Start of Block

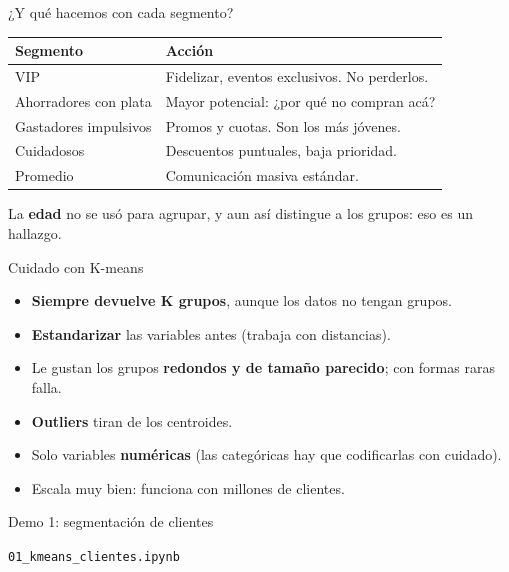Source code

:\documentclass{beamer}
\begin{document}
\begin{frame}{¿Y qué hacemos con cada segmento?}
    \centering
    \renewcommand{\arraystretch}{1.5}
    \begin{tabular}{@{}p{3.6cm}p{6.2cm}@{}}
        \toprule
        \textbf{Segmento} & \textbf{Acción} \\
        \midrule
        VIP & Fidelizar, eventos exclusivos. No perderlos. \\
        Ahorradores con plata & \alert{Mayor potencial}: ¿por qué no compran acá? \\
        Gastadores impulsivos & Promos y cuotas. Son los más jóvenes. \\
        Cuidadosos & Descuentos puntuales, baja prioridad. \\
        Promedio & Comunicación masiva estándar. \\
        \bottomrule
    \end{tabular}
    \vspace{0.8em}

    \small La \textbf{edad} no se usó para agrupar, y aun así distingue a los grupos: eso es un hallazgo.
\end{frame}

\begin{frame}{Cuidado con K-means}
    \begin{itemize}[<+->]
        \item \textbf{Siempre devuelve K grupos}, aunque los datos no tengan grupos.
        \item \textbf{Estandarizar} las variables antes (trabaja con distancias).
        \item Le gustan los grupos \textbf{redondos y de tamaño parecido}; con formas raras falla.
        \item \textbf{Outliers} tiran de los centroides.
        \item Solo variables \textbf{numéricas} (las categóricas hay que codificarlas con cuidado).
        \item Escala muy bien: funciona con millones de clientes.
    \end{itemize}
\end{frame}

\begin{frame}[standout]
    \centering
    {\Large Demo 1: segmentación de clientes\par}
    \vspace{0.6em}
    {\normalsize\texttt{01\_kmeans\_clientes.ipynb}\par}
\end{frame}
\end{document}
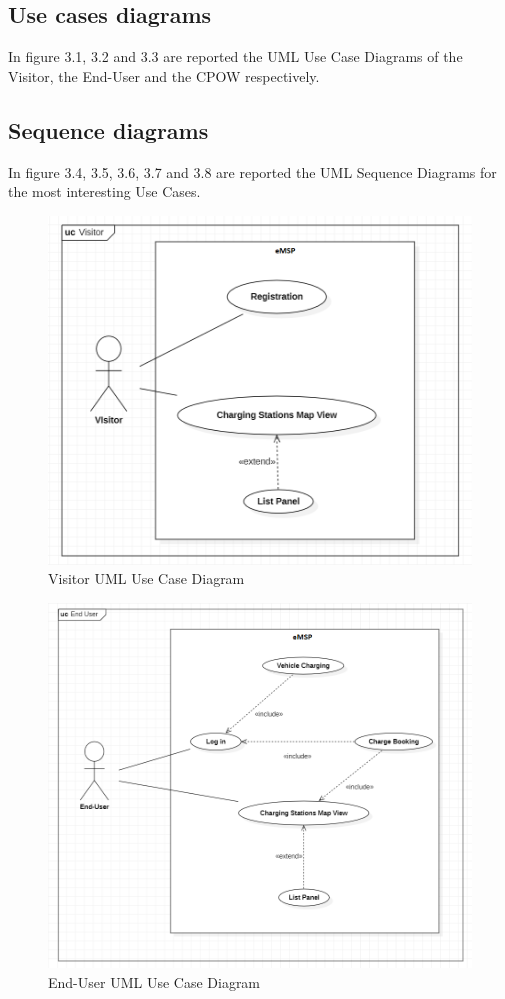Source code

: \documentclass[a4paper]{report}
\begin{document}
\subsection{Use cases diagrams }
In figure 3.1, 3.2 and 3.3 are reported the UML Use Case Diagrams of the Visitor, the End-User and the CPOW respectively.
\subsection{Sequence diagrams }
In figure 3.4, 3.5, 3.6, 3.7 and 3.8 are reported the UML Sequence Diagrams for the most interesting Use Cases.
\begin{figure}[p]
\includegraphics[width=\textwidth]{RASD/img/UC_Visitor}
\caption{Visitor UML Use Case Diagram}
\label{fig:class-diagramRASD}
\end{figure}
\restoregeometry

\begin{figure}[p]
\includegraphics[width=\textwidth]{RASD/img/UC_EndUser.png}
\caption{End-User UML Use Case Diagram}
\label{fig:class-diagramRASD}
\end{figure}
\end{document}
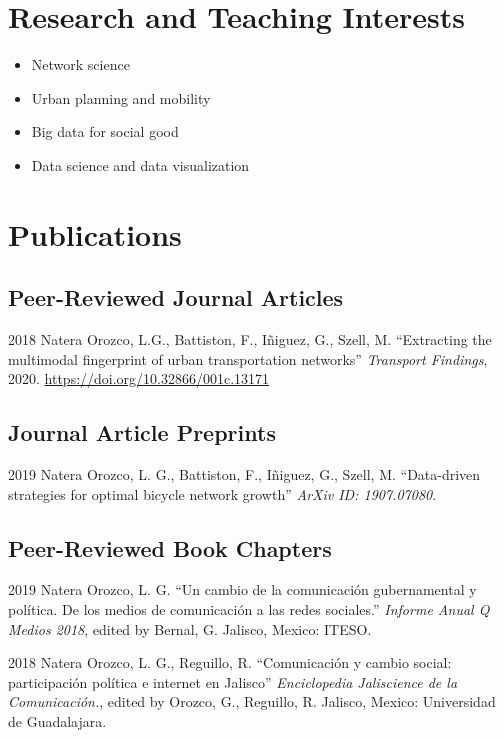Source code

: \documentclass{academiccv}
\begin{document}
\section*{Research and Teaching Interests}
\begin{itemize}
	\item Network science
	\item Urban planning and mobility
	\item Big data for social good
	\item Data science and data visualization
\end{itemize}



\section*{Publications}
\subsection*{Peer-Reviewed Journal Articles}
\begin{tablist}
\item[2018] \tab Natera Orozco, L.G., Battiston, F., I\~niguez, G., Szell, M. \enquote{Extracting the multimodal fingerprint of urban transportation networks} \textit{Transport Findings}, 2020. \url{https://doi.org/10.32866/001c.13171}
\end{tablist}

\subsection*{Journal Article Preprints}
\begin{tablist}
	\item[2019] \tab Natera Orozco, L. G., Battiston, F., I\~niguez, G., Szell, M. \enquote{Data-driven strategies for optimal bicycle network growth} \textit{ArXiv ID: 1907.07080}. 
\end{tablist}

\subsection*{Peer-Reviewed Book Chapters}
\begin{tablist}
	\item[2019] \tab Natera Orozco, L. G. \enquote{Un cambio de la comunicación gubernamental y política. De los medios de comunicación a las redes sociales.} \textit{Informe Anual Q Medios 2018}, edited by Bernal, G. Jalisco, Mexico: ITESO.
	\item[2018] \tab Natera Orozco, L. G., Reguillo, R. \enquote{Comunicación y cambio social: participación política e internet en Jalisco} \textit{Enciclopedia Jaliscience de la Comunicación.}, edited by Orozco, G., Reguillo, R. Jalisco, Mexico: Universidad de Guadalajara.
\end{tablist}
\end{document}
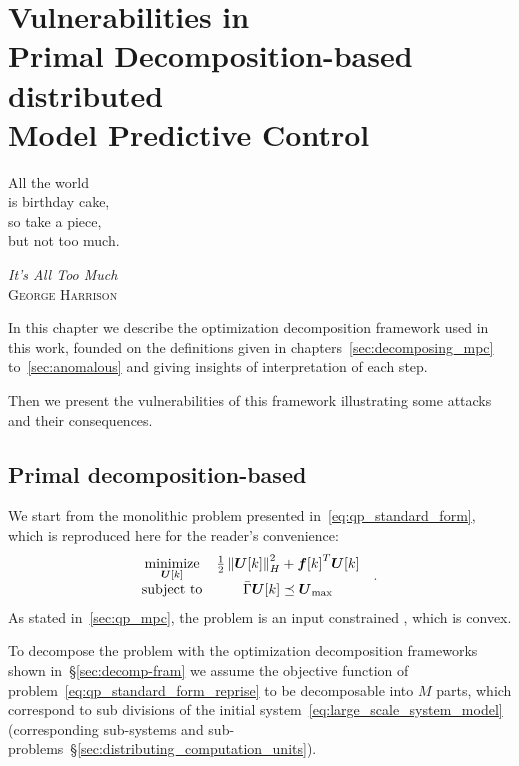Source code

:\documentclass[../main.tex]{subfiles}
\begin{document}
\chapter[Vulnerabilities in Primal Decomposition-based dMPC]{Vulnerabilities in \\Primal Decomposition-based \\distributed \\Model Predictive Control}\label{sec:primal_decomposition}
\epigraph{\centering All the world\\ is birthday cake,\\ so take a piece, \\but not too much.}
{\textit{It's All Too Much}\\\textsc{George Harrison}}

In this chapter we describe the optimization decomposition framework used in this work, founded on the definitions given in chapters~\ref{sec:decomposing_mpc} to~\ref{sec:anomalous} and giving insights of interpretation of each step.

Then we present the vulnerabilities of this framework illustrating some attacks and their consequences.

\minitoc

\section{Primal decomposition-based \dmpc{}}\label{sec:decomposition_PD}

We start from the monolithic \mpc{} problem presented in~\eqref{eq:qp_standard_form}, which is reproduced here for the reader's convenience:
\begin{equation}
  \label{eq:qp_standard_form_reprise}
  \begin{aligned}
    \begin{matrix}
      \underset{\boldsymbol{U}[k]}{\mathrm{minimize}} &
      \frac{1}{2}\left\lVert\boldsymbol{U}[k]\right\rVert^{2}_{H} + {\boldsymbol{f}[k]}^{T}\boldsymbol{U}[k] &\\
      \mathrm{subject~ to} &
\bar{\Gamma}\boldsymbol{U}[k]\preceq {\boldsymbol{U}}_{\text{max}}
    \end{matrix}
  \end{aligned}.
\end{equation}
As stated in~\ref{sec:qp_mpc}, the problem is an input constrained \qp{}, which is convex.

To decompose the problem with the optimization decomposition frameworks shown in~\S\ref{sec:decomp-fram} we assume the objective function of problem~\eqref{eq:qp_standard_form_reprise} to be decomposable into $M$ parts, which correspond to sub divisions of the initial system~\eqref{eq:large_scale_system_model} (corresponding sub-systems and sub-problems~\S\ref{sec:distributing_computation_units}).
\end{document}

End of Block

Excluding the images, copy all of the material above verbatim.

Source code

:\documentclass{beamer}
\begin{document}
\begin{frame}{¿Y qué hacemos con cada segmento?}
    \centering
    \renewcommand{\arraystretch}{1.5}
    \begin{tabular}{@{}p{3.6cm}p{6.2cm}@{}}
        \toprule
        \textbf{Segmento} & \textbf{Acción} \\
        \midrule
        VIP & Fidelizar, eventos exclusivos. No perderlos. \\
        Ahorradores con plata & \alert{Mayor potencial}: ¿por qué no compran acá? \\
        Gastadores impulsivos & Promos y cuotas. Son los más jóvenes. \\
        Cuidadosos & Descuentos puntuales, baja prioridad. \\
        Promedio & Comunicación masiva estándar. \\
        \bottomrule
    \end{tabular}
    \vspace{0.8em}

    \small La \textbf{edad} no se usó para agrupar, y aun así distingue a los grupos: eso es un hallazgo.
\end{frame}

\begin{frame}{Cuidado con K-means}
    \begin{itemize}[<+->]
        \item \textbf{Siempre devuelve K grupos}, aunque los datos no tengan grupos.
        \item \textbf{Estandarizar} las variables antes (trabaja con distancias).
        \item Le gustan los grupos \textbf{redondos y de tamaño parecido}; con formas raras falla.
        \item \textbf{Outliers} tiran de los centroides.
        \item Solo variables \textbf{numéricas} (las categóricas hay que codificarlas con cuidado).
        \item Escala muy bien: funciona con millones de clientes.
    \end{itemize}
\end{frame}

\begin{frame}[standout]
    \centering
    {\Large Demo 1: segmentación de clientes\par}
    \vspace{0.6em}
    {\normalsize\texttt{01\_kmeans\_clientes.ipynb}\par}
\end{frame}
\end{document}
Source code

: \documentclass[a4paper]{report}
\begin{document}
\subsection{Use cases diagrams }
In figure 3.1, 3.2 and 3.3 are reported the UML Use Case Diagrams of the Visitor, the End-User and the CPOW respectively.
\subsection{Sequence diagrams }
In figure 3.4, 3.5, 3.6, 3.7 and 3.8 are reported the UML Sequence Diagrams for the most interesting Use Cases.
\begin{figure}[p]
\includegraphics[width=\textwidth]{RASD/img/UC_Visitor}
\caption{Visitor UML Use Case Diagram}
\label{fig:class-diagramRASD}
\end{figure}
\restoregeometry

\begin{figure}[p]
\includegraphics[width=\textwidth]{RASD/img/UC_EndUser.png}
\caption{End-User UML Use Case Diagram}
\label{fig:class-diagramRASD}
\end{figure}
\end{document}
Source code

: \documentclass{academiccv}
\begin{document}
\section*{Research and Teaching Interests}
\begin{itemize}
	\item Network science
	\item Urban planning and mobility
	\item Big data for social good
	\item Data science and data visualization
\end{itemize}



\section*{Publications}
\subsection*{Peer-Reviewed Journal Articles}
\begin{tablist}
\item[2018] \tab Natera Orozco, L.G., Battiston, F., I\~niguez, G., Szell, M. \enquote{Extracting the multimodal fingerprint of urban transportation networks} \textit{Transport Findings}, 2020. \url{https://doi.org/10.32866/001c.13171}
\end{tablist}

\subsection*{Journal Article Preprints}
\begin{tablist}
	\item[2019] \tab Natera Orozco, L. G., Battiston, F., I\~niguez, G., Szell, M. \enquote{Data-driven strategies for optimal bicycle network growth} \textit{ArXiv ID: 1907.07080}. 
\end{tablist}

\subsection*{Peer-Reviewed Book Chapters}
\begin{tablist}
	\item[2019] \tab Natera Orozco, L. G. \enquote{Un cambio de la comunicación gubernamental y política. De los medios de comunicación a las redes sociales.} \textit{Informe Anual Q Medios 2018}, edited by Bernal, G. Jalisco, Mexico: ITESO.
	\item[2018] \tab Natera Orozco, L. G., Reguillo, R. \enquote{Comunicación y cambio social: participación política e internet en Jalisco} \textit{Enciclopedia Jaliscience de la Comunicación.}, edited by Orozco, G., Reguillo, R. Jalisco, Mexico: Universidad de Guadalajara.
\end{tablist}
\end{document}
Source code

:\documentclass[../main.tex]{subfiles}
\begin{document}
\chapter[Vulnerabilities in Primal Decomposition-based dMPC]{Vulnerabilities in \\Primal Decomposition-based \\distributed \\Model Predictive Control}\label{sec:primal_decomposition}
\epigraph{\centering All the world\\ is birthday cake,\\ so take a piece, \\but not too much.}
{\textit{It's All Too Much}\\\textsc{George Harrison}}

In this chapter we describe the optimization decomposition framework used in this work, founded on the definitions given in chapters~\ref{sec:decomposing_mpc} to~\ref{sec:anomalous} and giving insights of interpretation of each step.

Then we present the vulnerabilities of this framework illustrating some attacks and their consequences.

\minitoc

\section{Primal decomposition-based \dmpc{}}\label{sec:decomposition_PD}

We start from the monolithic \mpc{} problem presented in~\eqref{eq:qp_standard_form}, which is reproduced here for the reader's convenience:
\begin{equation}
  \label{eq:qp_standard_form_reprise}
  \begin{aligned}
    \begin{matrix}
      \underset{\boldsymbol{U}[k]}{\mathrm{minimize}} &
      \frac{1}{2}\left\lVert\boldsymbol{U}[k]\right\rVert^{2}_{H} + {\boldsymbol{f}[k]}^{T}\boldsymbol{U}[k] &\\
      \mathrm{subject~ to} &
\bar{\Gamma}\boldsymbol{U}[k]\preceq {\boldsymbol{U}}_{\text{max}}
    \end{matrix}
  \end{aligned}.
\end{equation}
As stated in~\ref{sec:qp_mpc}, the problem is an input constrained \qp{}, which is convex.

To decompose the problem with the optimization decomposition frameworks shown in~\S\ref{sec:decomp-fram} we assume the objective function of problem~\eqref{eq:qp_standard_form_reprise} to be decomposable into $M$ parts, which correspond to sub divisions of the initial system~\eqref{eq:large_scale_system_model} (corresponding sub-systems and sub-problems~\S\ref{sec:distributing_computation_units}).
\end{document}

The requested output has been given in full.